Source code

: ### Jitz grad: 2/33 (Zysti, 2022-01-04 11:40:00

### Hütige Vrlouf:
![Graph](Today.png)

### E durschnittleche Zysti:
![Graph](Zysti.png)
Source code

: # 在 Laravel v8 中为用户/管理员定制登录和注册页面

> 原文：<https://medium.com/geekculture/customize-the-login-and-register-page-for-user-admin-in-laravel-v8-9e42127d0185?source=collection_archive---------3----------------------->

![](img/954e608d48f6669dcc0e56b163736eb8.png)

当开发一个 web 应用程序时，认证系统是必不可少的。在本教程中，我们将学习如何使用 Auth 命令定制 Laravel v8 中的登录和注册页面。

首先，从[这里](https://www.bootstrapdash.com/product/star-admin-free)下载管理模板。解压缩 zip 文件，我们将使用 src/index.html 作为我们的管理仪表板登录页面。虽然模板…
========================================
◆ Aim of the exercise
Copy out exactly the lines that run from the one holding "当开发一个 web 应用程序时，认证系统是必不可少的。在本教程中，我们将学习如何使用" through the end of the data above.

◆ Output for this exercise
当开发一个 web 应用程序时，认证系统是必不可少的。在本教程中，我们将学习如何使用 Auth 命令定制 Laravel v8 中的登录和注册页面。

首先，从[这里](https://www.bootstrapdash.com/product/star-admin-free)下载管理模板。解压缩 zip 文件，我们将使用 src/index.html 作为我们的管理仪表板登录页面。虽然模板…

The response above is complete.